Data from Sulkowski et al was presented by study coauthor Ranjit Bindra, MD, PhD, and showed that IDH1/2 mutations induce a homologous recombination (HR) defect in tumor cells. Cells that carry HR defects cannot perform the DNA repair necessary to reverse the damage that results from radiation and chemotherapy; consequently, these cells enter apoptosis, a process of programmed cell death that eliminates dysfunctional cells.1-3

The HR deficiency that IDH1/2 mutations confer renders these cells sensitive to PARP inhibition, which further obstructs DNA repair. When used to treat tumors with HR defects, PARP inhibitors such as olaparib lower tumor cells’ ability to repair DNA and cause them to die in a process known as synthetic lethality. This mechanism of action makes PARP inhibition an effective approach in tumors with these defects.1-3

“By giving olaparib, we’re capitalizing on the fact that tumors with IDH mutations don’t repair DNA properly,” Roman Groisberg, MD, principal investigator at 2 of the sites conducting the phase II study, Rutgers Cancer Institute of New Jersey and the Robert Wood Johnson University Hospital New Brunswick, both in New Brunswick, New Jersey. “We’re giving these cells a double whammy, prompting them to go into cell death,” added Groisberg, a medical oncologist at Rutgers Cancer Institute.

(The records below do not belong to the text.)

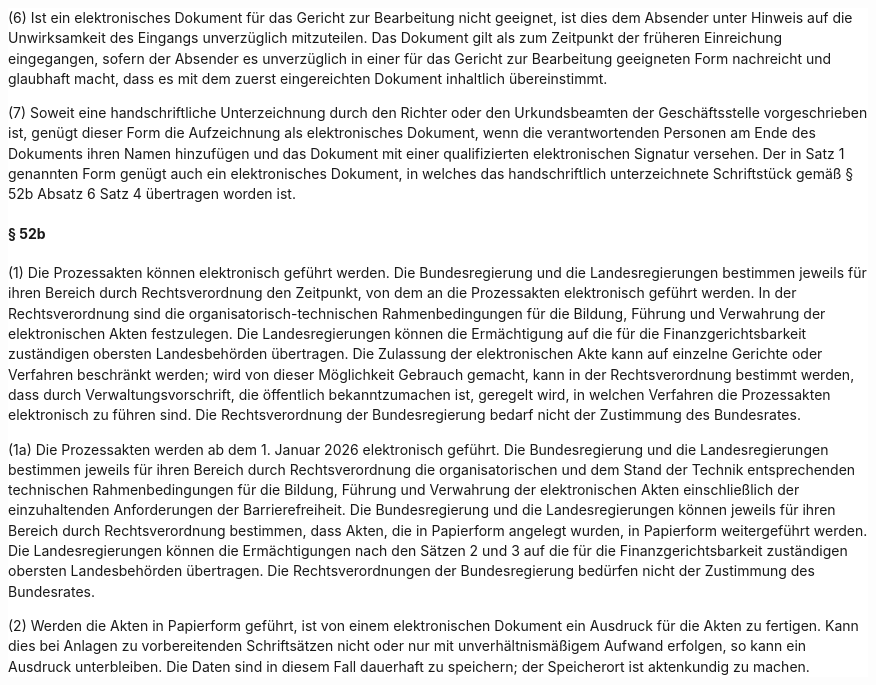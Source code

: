 (6) Ist ein elektronisches Dokument für das Gericht zur Bearbeitung
nicht geeignet, ist dies dem Absender unter Hinweis auf die
Unwirksamkeit des Eingangs unverzüglich mitzuteilen. Das Dokument gilt
als zum Zeitpunkt der früheren Einreichung eingegangen, sofern der
Absender es unverzüglich in einer für das Gericht zur Bearbeitung
geeigneten Form nachreicht und glaubhaft macht, dass es mit dem zuerst
eingereichten Dokument inhaltlich übereinstimmt.

(7) Soweit eine handschriftliche Unterzeichnung durch den Richter oder
den Urkundsbeamten der Geschäftsstelle vorgeschrieben ist, genügt
dieser Form die Aufzeichnung als elektronisches Dokument, wenn die
verantwortenden Personen am Ende des Dokuments ihren Namen hinzufügen
und das Dokument mit einer qualifizierten elektronischen Signatur
versehen. Der in Satz 1 genannten Form genügt auch ein elektronisches
Dokument, in welches das handschriftlich unterzeichnete Schriftstück
gemäß § 52b Absatz 6 Satz 4 übertragen worden ist.


#### § 52b

(1) Die Prozessakten können elektronisch geführt werden. Die
Bundesregierung und die Landesregierungen bestimmen jeweils für ihren
Bereich durch Rechtsverordnung den Zeitpunkt, von dem an die
Prozessakten elektronisch geführt werden. In der Rechtsverordnung sind
die organisatorisch-technischen Rahmenbedingungen für die Bildung,
Führung und Verwahrung der elektronischen Akten festzulegen. Die
Landesregierungen können die Ermächtigung auf die für die
Finanzgerichtsbarkeit zuständigen obersten Landesbehörden übertragen.
Die Zulassung der elektronischen Akte kann auf einzelne Gerichte oder
Verfahren beschränkt werden; wird von dieser Möglichkeit Gebrauch
gemacht, kann in der Rechtsverordnung bestimmt werden, dass durch
Verwaltungsvorschrift, die öffentlich bekanntzumachen ist, geregelt
wird, in welchen Verfahren die Prozessakten elektronisch zu führen
sind. Die Rechtsverordnung der Bundesregierung bedarf nicht der
Zustimmung des Bundesrates.

(1a) Die Prozessakten werden ab dem 1. Januar 2026 elektronisch
geführt. Die Bundesregierung und die Landesregierungen bestimmen
jeweils für ihren Bereich durch Rechtsverordnung die organisatorischen
und dem Stand der Technik entsprechenden technischen Rahmenbedingungen
für die Bildung, Führung und Verwahrung der elektronischen Akten
einschließlich der einzuhaltenden Anforderungen der Barrierefreiheit.
Die Bundesregierung und die Landesregierungen können jeweils für ihren
Bereich durch Rechtsverordnung bestimmen, dass Akten, die in
Papierform angelegt wurden, in Papierform weitergeführt werden. Die
Landesregierungen können die Ermächtigungen nach den Sätzen 2 und 3
auf die für die Finanzgerichtsbarkeit zuständigen obersten
Landesbehörden übertragen. Die Rechtsverordnungen der Bundesregierung
bedürfen nicht der Zustimmung des Bundesrates.

(2) Werden die Akten in Papierform geführt, ist von einem
elektronischen Dokument ein Ausdruck für die Akten zu fertigen. Kann
dies bei Anlagen zu vorbereitenden Schriftsätzen nicht oder nur mit
unverhältnismäßigem Aufwand erfolgen, so kann ein Ausdruck
unterbleiben. Die Daten sind in diesem Fall dauerhaft zu speichern;
der Speicherort ist aktenkundig zu machen.

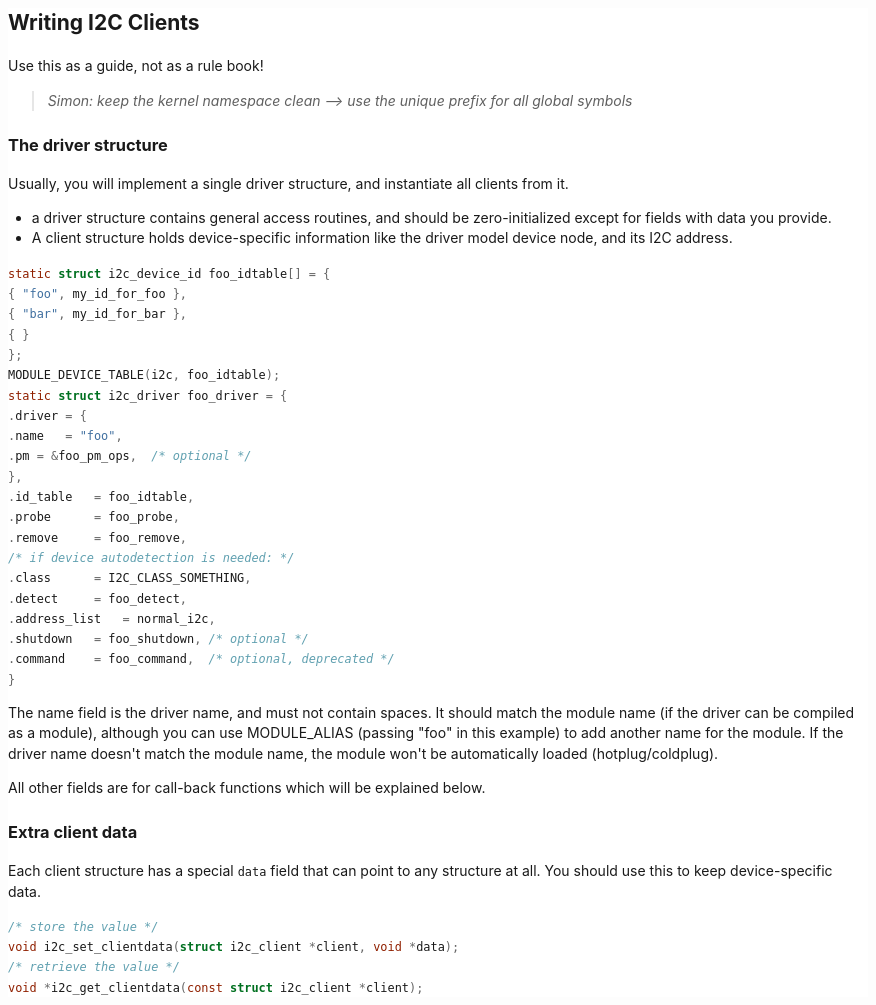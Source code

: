
## Writing I2C Clients
Use this as a guide, not as a rule book!
> *Simon: keep the kernel namespace clean --> use the unique prefix for all global symbols*

### The driver structure
Usually, you will implement a single driver structure, and instantiate all clients from it. 
* a driver structure contains general access
routines, and should be zero-initialized except for fields with data you
provide.  
* A client structure holds device-specific information like the
driver model device node, and its I2C address.
```c
static struct i2c_device_id foo_idtable[] = {
{ "foo", my_id_for_foo },
{ "bar", my_id_for_bar },
{ }
};
MODULE_DEVICE_TABLE(i2c, foo_idtable);
static struct i2c_driver foo_driver = {
.driver = {
.name	= "foo",
.pm	= &foo_pm_ops,	/* optional */
},
.id_table	= foo_idtable,
.probe		= foo_probe,
.remove		= foo_remove,
/* if device autodetection is needed: */
.class		= I2C_CLASS_SOMETHING,
.detect		= foo_detect,
.address_list	= normal_i2c,
.shutdown	= foo_shutdown,	/* optional */
.command	= foo_command,	/* optional, deprecated */
}
```
The name field is the driver name, and must not contain spaces.  It
should match the module name (if the driver can be compiled as a module),
although you can use MODULE_ALIAS (passing "foo" in this example) to add
another name for the module.  If the driver name doesn't match the module
name, the module won't be automatically loaded (hotplug/coldplug).

All other fields are for call-back functions which will be explained
below.


### Extra client data
Each client structure has a special ``data`` field that can point to any
structure at all.  You should use this to keep device-specific data.
```c
/* store the value */
void i2c_set_clientdata(struct i2c_client *client, void *data);
/* retrieve the value */
void *i2c_get_clientdata(const struct i2c_client *client);
```
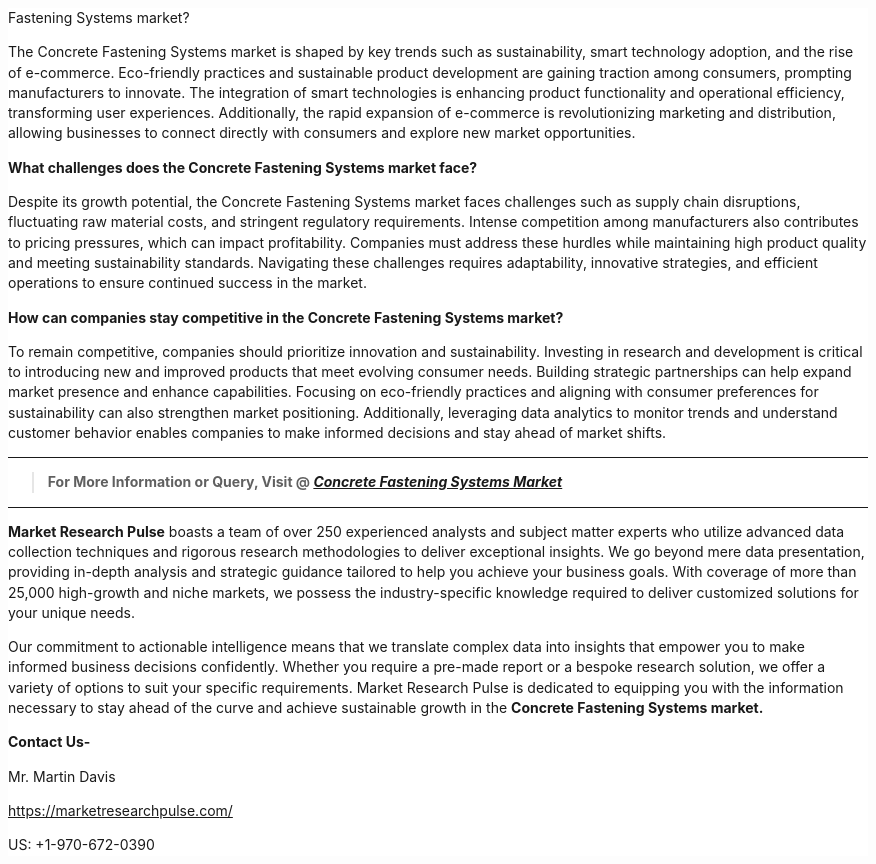 Fastening Systems market?</strong></p><p>The Concrete Fastening Systems market is shaped by key trends such as sustainability, smart technology adoption, and the rise of e-commerce. Eco-friendly practices and sustainable product development are gaining traction among consumers, prompting manufacturers to innovate. The integration of smart technologies is enhancing product functionality and operational efficiency, transforming user experiences. Additionally, the rapid expansion of e-commerce is revolutionizing marketing and distribution, allowing businesses to connect directly with consumers and explore new market opportunities.</p><p><strong>What challenges does the Concrete Fastening Systems market face?</strong></p><p>Despite its growth potential, the Concrete Fastening Systems market faces challenges such as supply chain disruptions, fluctuating raw material costs, and stringent regulatory requirements. Intense competition among manufacturers also contributes to pricing pressures, which can impact profitability. Companies must address these hurdles while maintaining high product quality and meeting sustainability standards. Navigating these challenges requires adaptability, innovative strategies, and efficient operations to ensure continued success in the market.</p><p><strong>How can companies stay competitive in the Concrete Fastening Systems market?</strong></p><p>To remain competitive, companies should prioritize innovation and sustainability. Investing in research and development is critical to introducing new and improved products that meet evolving consumer needs. Building strategic partnerships can help expand market presence and enhance capabilities. Focusing on eco-friendly practices and aligning with consumer preferences for sustainability can also strengthen market positioning. Additionally, leveraging data analytics to monitor trends and understand customer behavior enables companies to make informed decisions and stay ahead of market shifts.</p><hr /><blockquote><p><strong>For More Information or Query, Visit @&nbsp;<em><a href="https://marketresearchpulse.com/report/120535/concrete-fastening-systems-market?utm_source=Linkedin&utm_medium=019">Concrete Fastening Systems Market</a></em></strong></p></blockquote><hr /><p><strong>Market Research Pulse</strong> boasts a team of over 250 experienced analysts and subject matter experts who utilize advanced data collection techniques and rigorous research methodologies to deliver exceptional insights. We go beyond mere data presentation, providing in-depth analysis and strategic guidance tailored to help you achieve your business goals. With coverage of more than 25,000 high-growth and niche markets, we possess the industry-specific knowledge required to deliver customized solutions for your unique needs.</p><p>Our commitment to actionable intelligence means that we translate complex data into insights that empower you to make informed business decisions confidently. Whether you require a pre-made report or a bespoke research solution, we offer a variety of options to suit your specific requirements. Market Research Pulse is dedicated to equipping you with the information necessary to stay ahead of the curve and achieve sustainable growth in the <strong>Concrete Fastening Systems market.</strong></p><p><strong>Contact Us-</strong></p><p>Mr. Martin Davis</p><p>https://marketresearchpulse.com/</p><p>US: +1-970-672-0390</p>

Figure. Olaparib in Advanced Glioma, Cholangiocarcinoma, and Other Tumors With IDH1/2 Mutations (Click to Enlarge)



Preclinical Data

Sulkowski et al’s research not only established that IDH1/2-mutated cells have reduced DNA repair capability but also showed that 2-hydroxyglutarate (2-HG) may be the driving force of this cellular weakness. IDH mutations are neomorphic, which means the alterations induce a change in the traditional function of the IDH protein. Whereas normal, unmutated IDH proteins produce energy, mutated proteins generate the 2-HG oncometabolite, which amplifies HR deficiency and, consequently, sensitivity to PARP inhibitors.1-3

“Dr Bindra’s lab found that IDH mutations lead to decreased HR repair, which is the same thing as saying [IDH-mutated disease] has a BRCAness phenotype. Tumors with these HR defects also respond to PARP inhibitors, even if they don’t have a BRCA mutation,” Groisberg said.

This BRCAness phenotype causes IDH-altered tumor cells to resemble breast and ovarian cancer cells that harbor mutations in BRCA1/2, according to Bindra, an expert in therapeutic radiology at Smilow Cancer Hospital Care Centers at Yale New Haven in Connecticut. In breast and ovarian cancers, BRCA1/2 mutations weaken cells’ DNA-repair ability, similarly rendering these malignancies susceptible to PARP inhibition.1-3 Data, Groisberg said, have shown that olaparib works particularly well in patients with BRCA-mutated breast and ovarian cancers.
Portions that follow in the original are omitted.